__Activity__:
In the listing below, find the line with "This project aims" and the line with "- Dynamic feedback". Repeat those two lines and all lines between them exactly.

-*-*-

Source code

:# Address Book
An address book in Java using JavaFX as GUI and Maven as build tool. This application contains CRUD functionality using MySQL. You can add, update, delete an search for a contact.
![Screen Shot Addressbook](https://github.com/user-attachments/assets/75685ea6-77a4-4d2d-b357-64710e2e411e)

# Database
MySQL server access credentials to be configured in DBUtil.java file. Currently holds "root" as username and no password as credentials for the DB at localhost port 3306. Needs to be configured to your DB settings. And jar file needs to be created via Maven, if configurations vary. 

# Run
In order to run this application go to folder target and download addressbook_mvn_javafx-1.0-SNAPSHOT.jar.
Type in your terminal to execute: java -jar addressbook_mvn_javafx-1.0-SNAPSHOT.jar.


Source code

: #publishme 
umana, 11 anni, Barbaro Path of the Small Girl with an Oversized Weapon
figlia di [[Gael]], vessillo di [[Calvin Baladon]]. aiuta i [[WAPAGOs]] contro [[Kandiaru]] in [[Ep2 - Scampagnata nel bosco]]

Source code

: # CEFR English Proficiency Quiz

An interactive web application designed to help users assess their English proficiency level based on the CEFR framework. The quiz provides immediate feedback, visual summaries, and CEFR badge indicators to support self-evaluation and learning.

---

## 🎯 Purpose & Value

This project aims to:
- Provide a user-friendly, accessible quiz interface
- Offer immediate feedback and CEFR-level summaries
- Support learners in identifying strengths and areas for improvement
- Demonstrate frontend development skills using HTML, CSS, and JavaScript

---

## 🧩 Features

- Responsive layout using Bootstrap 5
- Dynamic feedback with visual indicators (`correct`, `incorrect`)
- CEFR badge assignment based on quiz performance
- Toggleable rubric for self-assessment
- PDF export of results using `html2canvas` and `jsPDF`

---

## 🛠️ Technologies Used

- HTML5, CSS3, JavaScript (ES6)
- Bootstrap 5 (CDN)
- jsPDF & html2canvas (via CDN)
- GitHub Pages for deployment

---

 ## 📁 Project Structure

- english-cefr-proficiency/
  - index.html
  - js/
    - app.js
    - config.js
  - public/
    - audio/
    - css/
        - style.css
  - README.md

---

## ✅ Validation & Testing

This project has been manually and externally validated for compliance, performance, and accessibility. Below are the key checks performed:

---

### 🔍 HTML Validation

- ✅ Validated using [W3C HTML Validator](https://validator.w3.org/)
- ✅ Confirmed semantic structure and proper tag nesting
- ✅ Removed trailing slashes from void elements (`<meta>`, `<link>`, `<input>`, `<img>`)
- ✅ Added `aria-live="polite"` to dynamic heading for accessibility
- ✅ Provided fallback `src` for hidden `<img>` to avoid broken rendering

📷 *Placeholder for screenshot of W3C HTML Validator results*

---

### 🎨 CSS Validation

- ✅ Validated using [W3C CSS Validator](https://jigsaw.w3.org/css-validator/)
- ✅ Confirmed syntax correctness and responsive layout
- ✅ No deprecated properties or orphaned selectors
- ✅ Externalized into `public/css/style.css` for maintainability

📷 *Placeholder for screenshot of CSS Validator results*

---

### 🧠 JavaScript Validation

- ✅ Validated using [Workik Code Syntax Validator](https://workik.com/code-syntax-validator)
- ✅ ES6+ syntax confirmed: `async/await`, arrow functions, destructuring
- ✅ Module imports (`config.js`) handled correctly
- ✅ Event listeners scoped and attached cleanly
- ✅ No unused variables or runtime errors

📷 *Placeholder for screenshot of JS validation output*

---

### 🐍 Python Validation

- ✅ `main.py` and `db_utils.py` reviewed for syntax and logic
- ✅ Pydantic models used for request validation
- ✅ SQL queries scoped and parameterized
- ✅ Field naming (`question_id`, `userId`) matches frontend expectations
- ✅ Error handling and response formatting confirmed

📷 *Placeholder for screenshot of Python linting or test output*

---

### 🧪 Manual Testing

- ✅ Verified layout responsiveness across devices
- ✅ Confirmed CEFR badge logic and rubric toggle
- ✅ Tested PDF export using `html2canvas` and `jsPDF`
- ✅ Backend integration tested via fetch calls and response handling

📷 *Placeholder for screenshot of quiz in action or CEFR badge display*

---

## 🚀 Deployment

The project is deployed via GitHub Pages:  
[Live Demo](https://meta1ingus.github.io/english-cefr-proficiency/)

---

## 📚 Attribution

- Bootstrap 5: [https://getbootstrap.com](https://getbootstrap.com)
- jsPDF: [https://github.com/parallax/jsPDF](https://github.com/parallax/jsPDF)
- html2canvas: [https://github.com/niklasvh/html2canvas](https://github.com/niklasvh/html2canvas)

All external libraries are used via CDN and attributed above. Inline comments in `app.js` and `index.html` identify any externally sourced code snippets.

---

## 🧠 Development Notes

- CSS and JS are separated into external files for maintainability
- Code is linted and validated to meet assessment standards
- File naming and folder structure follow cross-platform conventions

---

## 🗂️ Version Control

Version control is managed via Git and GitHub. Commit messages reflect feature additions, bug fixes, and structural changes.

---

-*-*-

__Task output__:
This project aims to:
- Provide a user-friendly, accessible quiz interface
- Offer immediate feedback and CEFR-level summaries
- Support learners in identifying strengths and areas for improvement
- Demonstrate frontend development skills using HTML, CSS, and JavaScript

---

## 🧩 Features

- Responsive layout using Bootstrap 5
- Dynamic feedback with visual indicators (`correct`, `incorrect`)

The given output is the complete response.